There were several hundred starving men dressed in rags in the courtyard. “Which one?” I asked the sergeant, who was safe behind his iron gate again. He pointed to the right, and I walked through the crowd trying to look like I did this all the time. The arms and legs of prisoners dangled from windows above, and the men up there hurled abuse and trash down on my head. Wires and laundry lines and improvised TV antennas tangled the sky overhead. Within seconds I was confronted by a half-naked, shivering man demanding money. I pushed him aside and threaded my way through the rest of these living dead as quickly as possible. Several men in nothing but tattered shorts chased after me, one of them carrying an enormous ship made of matchsticks and shouting prices. I hustled up the first few feet of a cement ramp, made a right where the sergeant had indicated, and came face-to-face with a closed iron grate. A dispassionate woman sat in a chair on the other side of the gate. She betrayed neither surprise nor interest as I let myself in. I had to duck my head beneath an arch of red hammer and sickle flags to enter, and when I stood up again a greeting committee of bright-faced young women in flowery blouses and slacks burst into applause and called out “Welcome, comrade!” They all shook my hand firmly, one after another, and then began to sing:

President Gonzalo, we advance with you
To final victory in the popular war!
The Peruvian Communist Party
Army of the new state!

They finished with a two-line chant:

Militarize the party for a world revolution!
Maoism in the world!

The room was clean. Red banners declared LONG LIVE THE PEOPLE’S WAR. Portraits of Marx, Mao, and Lenin were posted on the walls beside quotes from each. More slogans urged me to remember the Four Phases of Struggle, to Build World Maoism, and to Boil All Drinking Water.

Because of threats to their families, the prison guards had long ago ceded control of the block to Shining Path, and the guerrilla girls now lived independently. They cooked their own food, even raising rabbits, and days in A-1 were tightly scheduled around exercise, ideology classes, singing, mural painting, and military drills.

I borrowed a pen from a cooperative young woman and dug some paper out of my sock, where I had hidden it from the sergeant. A tall woman led me to a table in the main common room of the cell block. She had straight dark hair, Caucasian features, and an air of elegance. While attendants buzzed about her, bringing tea and bowls of fruit, she insisted in a clear, educated Spanish that she was “just an ordinary prisoner, someone with knowledge of the situation.” I asked how was she chosen as a leader.

“There are no leaders in the Shining Path,” she replied, fingering her glass of tea. “We are all equal.” Looking at the attendants hovering over her, I pointed out that she had some kind of authority. Was she elected democratically to her position? She glared at me. “The best are chosen,” she said.

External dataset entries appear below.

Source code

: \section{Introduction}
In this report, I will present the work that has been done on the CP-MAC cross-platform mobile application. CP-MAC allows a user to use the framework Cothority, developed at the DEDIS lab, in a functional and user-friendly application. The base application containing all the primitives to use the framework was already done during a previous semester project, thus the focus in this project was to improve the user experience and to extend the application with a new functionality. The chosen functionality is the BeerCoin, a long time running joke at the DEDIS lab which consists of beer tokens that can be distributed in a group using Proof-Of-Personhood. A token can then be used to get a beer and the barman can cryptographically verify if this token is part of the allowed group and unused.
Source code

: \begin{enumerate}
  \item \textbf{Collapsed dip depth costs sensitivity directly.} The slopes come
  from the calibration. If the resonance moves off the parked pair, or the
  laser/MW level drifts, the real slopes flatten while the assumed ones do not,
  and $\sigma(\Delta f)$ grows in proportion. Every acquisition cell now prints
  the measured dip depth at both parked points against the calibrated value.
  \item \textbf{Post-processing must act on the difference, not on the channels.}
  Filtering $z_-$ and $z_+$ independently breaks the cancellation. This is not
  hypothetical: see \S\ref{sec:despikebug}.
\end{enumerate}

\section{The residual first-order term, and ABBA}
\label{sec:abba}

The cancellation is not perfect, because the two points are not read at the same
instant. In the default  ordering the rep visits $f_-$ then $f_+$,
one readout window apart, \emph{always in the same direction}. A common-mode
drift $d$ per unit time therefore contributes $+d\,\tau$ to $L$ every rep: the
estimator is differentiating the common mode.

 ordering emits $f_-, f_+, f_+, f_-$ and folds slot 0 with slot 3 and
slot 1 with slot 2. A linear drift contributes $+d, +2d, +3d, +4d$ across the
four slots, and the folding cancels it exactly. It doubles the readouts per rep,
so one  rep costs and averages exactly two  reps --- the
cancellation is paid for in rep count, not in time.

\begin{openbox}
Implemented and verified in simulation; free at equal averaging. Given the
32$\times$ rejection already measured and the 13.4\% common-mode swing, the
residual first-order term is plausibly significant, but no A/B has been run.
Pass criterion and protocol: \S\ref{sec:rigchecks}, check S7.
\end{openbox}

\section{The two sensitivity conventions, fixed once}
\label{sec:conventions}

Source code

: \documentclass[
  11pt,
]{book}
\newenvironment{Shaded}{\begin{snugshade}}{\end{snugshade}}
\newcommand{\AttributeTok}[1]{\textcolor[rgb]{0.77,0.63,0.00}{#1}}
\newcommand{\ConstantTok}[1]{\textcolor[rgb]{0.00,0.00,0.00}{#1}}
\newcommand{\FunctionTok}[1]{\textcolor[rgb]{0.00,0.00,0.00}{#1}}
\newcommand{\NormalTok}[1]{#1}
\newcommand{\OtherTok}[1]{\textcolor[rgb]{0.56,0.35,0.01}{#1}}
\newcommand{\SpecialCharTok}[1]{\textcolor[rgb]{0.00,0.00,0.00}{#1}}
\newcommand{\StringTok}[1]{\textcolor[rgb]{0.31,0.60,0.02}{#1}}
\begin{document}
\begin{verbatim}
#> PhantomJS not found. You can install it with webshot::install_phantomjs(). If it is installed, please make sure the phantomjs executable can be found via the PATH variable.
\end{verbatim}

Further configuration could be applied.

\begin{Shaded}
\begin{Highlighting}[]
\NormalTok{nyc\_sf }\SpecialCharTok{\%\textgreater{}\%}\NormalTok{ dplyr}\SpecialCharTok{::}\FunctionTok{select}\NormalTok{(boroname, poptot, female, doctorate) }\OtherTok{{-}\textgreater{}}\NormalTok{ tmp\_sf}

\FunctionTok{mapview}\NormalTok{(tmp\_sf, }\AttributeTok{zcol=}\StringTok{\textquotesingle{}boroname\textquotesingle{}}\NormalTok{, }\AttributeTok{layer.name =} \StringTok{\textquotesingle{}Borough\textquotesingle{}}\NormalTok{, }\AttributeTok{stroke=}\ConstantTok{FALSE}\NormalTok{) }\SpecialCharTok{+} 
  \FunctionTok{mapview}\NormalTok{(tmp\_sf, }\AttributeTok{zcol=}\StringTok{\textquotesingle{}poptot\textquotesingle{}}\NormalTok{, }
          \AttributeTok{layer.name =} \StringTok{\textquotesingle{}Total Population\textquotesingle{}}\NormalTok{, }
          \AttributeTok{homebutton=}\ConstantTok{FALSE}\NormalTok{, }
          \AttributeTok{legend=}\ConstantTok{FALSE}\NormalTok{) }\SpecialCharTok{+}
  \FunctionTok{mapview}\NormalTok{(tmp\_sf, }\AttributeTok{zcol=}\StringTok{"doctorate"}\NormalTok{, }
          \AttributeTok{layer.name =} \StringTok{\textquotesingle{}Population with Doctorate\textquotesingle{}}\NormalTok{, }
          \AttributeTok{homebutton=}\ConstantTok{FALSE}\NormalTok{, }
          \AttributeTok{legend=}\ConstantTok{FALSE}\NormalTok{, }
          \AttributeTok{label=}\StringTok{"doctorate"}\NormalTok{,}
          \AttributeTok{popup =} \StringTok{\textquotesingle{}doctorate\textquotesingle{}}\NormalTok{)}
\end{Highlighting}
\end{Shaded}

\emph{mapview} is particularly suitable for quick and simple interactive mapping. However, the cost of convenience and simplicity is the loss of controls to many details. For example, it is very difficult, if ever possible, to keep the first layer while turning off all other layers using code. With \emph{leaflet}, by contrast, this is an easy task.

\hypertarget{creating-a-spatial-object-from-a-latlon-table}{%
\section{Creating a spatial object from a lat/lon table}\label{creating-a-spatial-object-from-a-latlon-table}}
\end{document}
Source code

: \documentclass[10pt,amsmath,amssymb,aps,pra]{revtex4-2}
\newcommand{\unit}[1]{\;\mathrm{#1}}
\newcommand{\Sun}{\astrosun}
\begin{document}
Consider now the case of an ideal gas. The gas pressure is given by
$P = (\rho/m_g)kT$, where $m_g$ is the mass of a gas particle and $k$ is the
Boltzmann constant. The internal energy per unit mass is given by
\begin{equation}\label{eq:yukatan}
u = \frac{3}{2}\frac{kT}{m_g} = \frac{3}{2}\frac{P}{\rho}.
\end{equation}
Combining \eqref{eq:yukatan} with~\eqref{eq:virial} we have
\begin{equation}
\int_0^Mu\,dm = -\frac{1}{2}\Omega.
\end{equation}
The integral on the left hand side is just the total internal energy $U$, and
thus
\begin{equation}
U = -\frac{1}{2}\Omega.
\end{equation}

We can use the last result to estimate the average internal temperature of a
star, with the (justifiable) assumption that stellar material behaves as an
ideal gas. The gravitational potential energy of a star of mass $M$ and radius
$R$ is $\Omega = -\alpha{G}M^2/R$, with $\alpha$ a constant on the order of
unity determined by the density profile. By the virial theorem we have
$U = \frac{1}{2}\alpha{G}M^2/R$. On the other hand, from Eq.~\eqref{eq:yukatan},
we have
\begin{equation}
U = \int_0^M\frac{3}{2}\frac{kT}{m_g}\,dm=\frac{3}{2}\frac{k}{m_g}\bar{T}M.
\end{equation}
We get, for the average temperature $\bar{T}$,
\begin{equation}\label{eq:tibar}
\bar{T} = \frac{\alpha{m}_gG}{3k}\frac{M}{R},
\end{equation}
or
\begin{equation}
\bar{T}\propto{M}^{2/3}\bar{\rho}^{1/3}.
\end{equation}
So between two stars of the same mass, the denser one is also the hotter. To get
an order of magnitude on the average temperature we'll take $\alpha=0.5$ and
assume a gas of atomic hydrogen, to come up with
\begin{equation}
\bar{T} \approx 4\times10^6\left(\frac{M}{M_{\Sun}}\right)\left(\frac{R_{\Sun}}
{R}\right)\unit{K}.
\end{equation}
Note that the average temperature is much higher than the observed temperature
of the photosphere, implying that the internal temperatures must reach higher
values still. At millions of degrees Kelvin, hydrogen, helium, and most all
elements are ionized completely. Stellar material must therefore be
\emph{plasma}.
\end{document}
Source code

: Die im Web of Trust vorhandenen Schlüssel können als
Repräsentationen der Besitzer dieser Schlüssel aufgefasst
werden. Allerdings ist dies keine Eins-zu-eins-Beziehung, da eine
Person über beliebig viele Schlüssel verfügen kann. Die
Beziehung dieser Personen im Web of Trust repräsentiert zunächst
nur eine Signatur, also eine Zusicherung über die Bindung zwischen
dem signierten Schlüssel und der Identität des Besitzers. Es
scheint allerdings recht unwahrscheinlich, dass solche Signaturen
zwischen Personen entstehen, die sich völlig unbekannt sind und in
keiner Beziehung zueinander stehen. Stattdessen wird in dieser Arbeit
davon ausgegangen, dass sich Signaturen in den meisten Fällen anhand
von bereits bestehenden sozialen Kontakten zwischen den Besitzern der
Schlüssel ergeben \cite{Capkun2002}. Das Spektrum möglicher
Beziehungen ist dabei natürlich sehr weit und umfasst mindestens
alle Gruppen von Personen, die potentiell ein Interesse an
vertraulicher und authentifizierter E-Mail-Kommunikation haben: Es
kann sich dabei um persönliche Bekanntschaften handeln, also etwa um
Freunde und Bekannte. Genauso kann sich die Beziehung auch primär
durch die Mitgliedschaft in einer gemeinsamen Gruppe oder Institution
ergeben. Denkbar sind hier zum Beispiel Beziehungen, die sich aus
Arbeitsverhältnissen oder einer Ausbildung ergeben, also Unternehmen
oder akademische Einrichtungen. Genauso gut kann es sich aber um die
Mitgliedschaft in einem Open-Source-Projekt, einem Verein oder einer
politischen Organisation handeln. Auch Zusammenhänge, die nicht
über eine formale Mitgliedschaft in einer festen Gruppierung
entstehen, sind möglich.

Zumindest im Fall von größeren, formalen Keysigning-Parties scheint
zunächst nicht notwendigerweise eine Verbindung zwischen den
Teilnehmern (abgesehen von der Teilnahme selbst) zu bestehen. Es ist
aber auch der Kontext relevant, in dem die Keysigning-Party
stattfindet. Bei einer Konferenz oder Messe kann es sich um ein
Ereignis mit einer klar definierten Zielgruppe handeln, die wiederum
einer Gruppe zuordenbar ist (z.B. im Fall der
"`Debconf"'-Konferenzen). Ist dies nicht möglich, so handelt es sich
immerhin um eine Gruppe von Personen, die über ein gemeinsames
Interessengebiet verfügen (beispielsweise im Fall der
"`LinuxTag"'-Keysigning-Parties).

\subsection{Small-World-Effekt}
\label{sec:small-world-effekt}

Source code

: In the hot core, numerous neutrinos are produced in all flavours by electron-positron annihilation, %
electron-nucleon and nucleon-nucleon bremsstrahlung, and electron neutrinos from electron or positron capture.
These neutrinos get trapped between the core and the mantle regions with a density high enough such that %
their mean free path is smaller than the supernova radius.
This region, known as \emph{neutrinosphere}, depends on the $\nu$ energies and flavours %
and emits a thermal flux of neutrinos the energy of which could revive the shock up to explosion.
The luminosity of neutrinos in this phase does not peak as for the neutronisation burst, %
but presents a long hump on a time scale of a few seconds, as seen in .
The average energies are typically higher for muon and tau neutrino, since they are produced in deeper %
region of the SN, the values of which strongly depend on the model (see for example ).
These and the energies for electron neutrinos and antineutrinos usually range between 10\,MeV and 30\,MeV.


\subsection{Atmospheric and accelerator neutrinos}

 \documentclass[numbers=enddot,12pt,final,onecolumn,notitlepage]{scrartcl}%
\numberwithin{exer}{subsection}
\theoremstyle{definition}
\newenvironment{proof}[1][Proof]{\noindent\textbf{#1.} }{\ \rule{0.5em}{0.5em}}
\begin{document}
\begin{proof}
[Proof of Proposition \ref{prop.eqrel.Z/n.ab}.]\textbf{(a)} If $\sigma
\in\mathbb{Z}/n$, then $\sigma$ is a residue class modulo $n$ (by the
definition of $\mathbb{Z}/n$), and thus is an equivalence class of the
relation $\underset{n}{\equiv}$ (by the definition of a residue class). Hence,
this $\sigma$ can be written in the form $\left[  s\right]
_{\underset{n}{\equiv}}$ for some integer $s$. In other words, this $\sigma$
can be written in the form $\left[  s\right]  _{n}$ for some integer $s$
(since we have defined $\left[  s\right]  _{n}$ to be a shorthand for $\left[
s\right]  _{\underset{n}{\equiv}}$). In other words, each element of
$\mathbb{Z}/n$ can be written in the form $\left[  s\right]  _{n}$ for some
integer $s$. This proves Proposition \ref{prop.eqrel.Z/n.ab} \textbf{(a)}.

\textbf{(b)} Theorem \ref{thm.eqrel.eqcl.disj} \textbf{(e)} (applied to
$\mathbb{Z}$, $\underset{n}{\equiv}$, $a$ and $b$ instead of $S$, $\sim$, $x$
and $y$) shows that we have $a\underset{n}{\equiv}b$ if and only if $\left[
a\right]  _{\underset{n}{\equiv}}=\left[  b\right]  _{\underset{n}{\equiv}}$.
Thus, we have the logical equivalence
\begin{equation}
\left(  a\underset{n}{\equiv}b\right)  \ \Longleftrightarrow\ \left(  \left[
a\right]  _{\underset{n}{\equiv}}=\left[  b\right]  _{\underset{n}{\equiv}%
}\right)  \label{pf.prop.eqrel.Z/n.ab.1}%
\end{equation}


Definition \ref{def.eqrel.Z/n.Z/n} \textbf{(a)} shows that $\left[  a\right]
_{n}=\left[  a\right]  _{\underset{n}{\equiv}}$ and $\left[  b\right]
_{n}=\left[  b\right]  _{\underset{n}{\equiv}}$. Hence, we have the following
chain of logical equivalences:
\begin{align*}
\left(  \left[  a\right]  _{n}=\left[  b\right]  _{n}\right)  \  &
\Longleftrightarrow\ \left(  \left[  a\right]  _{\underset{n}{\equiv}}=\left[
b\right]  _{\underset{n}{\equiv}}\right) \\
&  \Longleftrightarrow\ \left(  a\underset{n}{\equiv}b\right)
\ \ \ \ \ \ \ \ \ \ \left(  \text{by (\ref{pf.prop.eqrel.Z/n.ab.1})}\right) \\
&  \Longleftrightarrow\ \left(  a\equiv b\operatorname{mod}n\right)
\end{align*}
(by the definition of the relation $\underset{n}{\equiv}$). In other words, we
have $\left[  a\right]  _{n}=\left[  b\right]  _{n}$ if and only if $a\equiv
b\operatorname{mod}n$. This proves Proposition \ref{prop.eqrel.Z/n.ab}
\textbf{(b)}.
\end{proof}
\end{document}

Over lunch of rice and an oily stew in plastic bowls she quizzed me in detail about my politics and recent events. What was the attitude of Americans toward the Shining Path? Was the IRA a revolutionary organization or “merely” democratic? Was the Gulf War directed by American oil companies? Was the Chinese economy growing or collapsing? In exchange for my vague answers, she explained that Shining Path was the last bastion of true communism in the world, of course: Fidel Castro was a lackey of the United States; China was run by capitalist-imperialist dogs; communism collapsed not in 1989 but in 1975, when Mao died. From Tiananmen Square to the capitals of Eastern Europe, she explained, the masses were ready for a violent revolution. Peru’s other major guerrilla group, the MRTA, were not the Marxists they claimed but in fact a group of capitalists. “We have no relations with them,” she said. “They get support from Cuba. We consider the Cubans revisionists.”

As I picked at the small bones in my stew—rabbit, I hoped—the torrent of dogma continued in a vocabulary that I could hear but not comprehend. Che Guevara was a revisionist because he compromised with the retrograde forces of class domination, whatever that meant. He was a tepid captive of his own upbringing, this woman told me, a “bourgeois revisionist” and “servant of capitalism.” Her words followed a rigid internal logic that could not be translated to the world beyond these walls except through the blazing purity of violent action. Whether this logic made any sense or not was irrelevant: the language itself was the point. Revolutionary consciousness preempted and surpassed reality. In Peru, theory was fact.

Lunch came to an abrupt end when a pair of antennae emerged from my rice. Wriggling legs soon followed, property of a small cockroach who had apparently been waiting in my bowl when the rice arrived. My guide apologized and suggested a walk.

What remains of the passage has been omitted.